Can independent/dependent events be thought of graphically?

Question

My understanding is that events are subsets of the total outcomes in a sample space. So if two events are mutually exclusive, then they (the sets) do not overlap in the sample space. This can be seen graphically.

If events are independent, I understand it to mean that the occurrence of one does not affect the probability of the other occurring and vice versa and if events are dependent I understand that the occurrence of one affects the probability of another. So if we define $P(A)$ = $\frac{|A|}{|S|}$ where $A$ is the event and $S$ is the sample space so if events $A$ and $B$ are dependent, does that mean that the cardinalities of $A$ and $B$ have some relation to each other wherein one affects the other somehow? Shouldn't it be true since the cardinality of the sets directly determine the probability of the event? If true, would we be able to see these affects graphically when we talk about conditional probability?

Answer 1

Recall that we can think about the dependence between two random variables $X_1$ and $X_2$ in a vector space. If the two vectors are independent, then they should exhibit a perpendicular property, i.e. the angle between the two vectors is 90 degrees. To demonstrate this, recall that the angle between two vectors $\theta$ satisfies the following condition \begin{equation} cosine(\theta) = \frac{X_1^\prime X_2}{ \mid\mid X_1 \mid \mid \cdot \mid \mid X_2 \mid \mid } \end{equation} with $\mid \mid v \mid \mid$ denoting the second norm of the vector $v$.

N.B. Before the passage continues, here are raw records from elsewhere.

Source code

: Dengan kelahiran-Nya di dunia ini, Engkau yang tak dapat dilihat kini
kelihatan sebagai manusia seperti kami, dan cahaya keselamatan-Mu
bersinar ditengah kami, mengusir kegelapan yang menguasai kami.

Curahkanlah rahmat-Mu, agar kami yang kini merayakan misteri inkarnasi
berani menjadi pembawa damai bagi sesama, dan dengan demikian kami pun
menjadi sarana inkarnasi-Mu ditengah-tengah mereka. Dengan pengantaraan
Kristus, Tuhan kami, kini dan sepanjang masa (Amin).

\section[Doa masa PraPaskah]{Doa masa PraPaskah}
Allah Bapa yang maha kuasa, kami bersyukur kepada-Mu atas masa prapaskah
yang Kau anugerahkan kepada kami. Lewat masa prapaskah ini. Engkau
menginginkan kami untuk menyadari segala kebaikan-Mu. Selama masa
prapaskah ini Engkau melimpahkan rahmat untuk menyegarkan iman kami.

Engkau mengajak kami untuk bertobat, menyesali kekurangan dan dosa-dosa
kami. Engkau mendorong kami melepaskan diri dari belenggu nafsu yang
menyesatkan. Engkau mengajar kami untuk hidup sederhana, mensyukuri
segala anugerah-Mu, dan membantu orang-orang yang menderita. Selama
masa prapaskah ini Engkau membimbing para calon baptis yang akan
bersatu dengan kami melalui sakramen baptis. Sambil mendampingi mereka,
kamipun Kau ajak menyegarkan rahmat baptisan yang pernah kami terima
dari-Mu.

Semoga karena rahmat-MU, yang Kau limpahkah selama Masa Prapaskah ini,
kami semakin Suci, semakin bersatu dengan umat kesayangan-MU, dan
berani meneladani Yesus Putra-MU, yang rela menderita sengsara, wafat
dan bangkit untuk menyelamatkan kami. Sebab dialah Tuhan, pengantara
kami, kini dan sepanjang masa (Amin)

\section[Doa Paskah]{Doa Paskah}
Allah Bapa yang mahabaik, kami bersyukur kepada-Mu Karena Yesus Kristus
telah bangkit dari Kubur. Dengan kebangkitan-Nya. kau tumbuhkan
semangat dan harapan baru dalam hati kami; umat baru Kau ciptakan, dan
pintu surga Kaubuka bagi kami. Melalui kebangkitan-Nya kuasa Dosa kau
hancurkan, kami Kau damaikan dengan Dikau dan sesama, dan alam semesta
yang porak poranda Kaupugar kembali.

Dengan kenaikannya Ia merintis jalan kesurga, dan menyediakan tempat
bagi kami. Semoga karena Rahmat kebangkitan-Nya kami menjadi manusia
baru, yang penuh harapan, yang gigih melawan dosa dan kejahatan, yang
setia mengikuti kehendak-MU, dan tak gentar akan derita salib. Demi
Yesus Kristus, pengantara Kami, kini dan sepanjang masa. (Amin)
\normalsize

To see demonstrate this point, consider the following R code:

> N <- 10^5
> x1 <- as.matrix(rnorm(N))
> x2 <- as.matrix(rnorm(N))
> x1 <- x1/sqrt(sum(x1^2))
> x2 <- x2/sqrt(sum(x2^2))
> (acos(sum(x1*x2))/pi)*180
[1] 89.94086

By generating two random independent variables, we can see that the angle between the two is 90 degrees. On the other hand, suppose we simulate two independent variables with correlation 50\%, then we can see that the angle decreases

> library(MASS)
> rho <- 0.5
> Sig <-  matrix(c(1,rho,rho,1),2,2)
> X <- mvrnorm(N,mu=c(0,0),Sigma = Sig)
> x1 <- as.matrix(X[,1])
> x2 <- as.matrix(X[,2])
> x1 <- x1/sqrt(sum(x1^2))
> x2 <- x2/sqrt(sum(x2^2))
> (acos(sum(x1*x2))/pi)*180
[1] 59.90822

This should be intuitive, since if the correlation were 1, then the vectors become identical with an angle of 0. On the other hand, if we repeat the above with negative correlation, we observe the opposite

> rho <- -0.5
> Sig <-  matrix(c(1,rho,rho,1),2,2)
> X <- mvrnorm(N,mu=c(0,0),Sigma = Sig)
> x1 <- as.matrix(X[,1])
> x2 <- as.matrix(X[,2])
> x1 <- x1/sqrt(sum(x1^2))
> x2 <- x2/sqrt(sum(x2^2))
> (acos(sum(x1*x2))/pi)*180
[1] 119.8541

I found these notes to be helpful to better understand the idea behind this.

Answer 2

If two events are independent (say $A$ and $B$), then $$P(A) = P(A|B)$$ In words, the probability of $A$ happening (at all, or with the entire sample space) is the same as the probability of $A$ happening conditioned on the fact that $B$ also happens.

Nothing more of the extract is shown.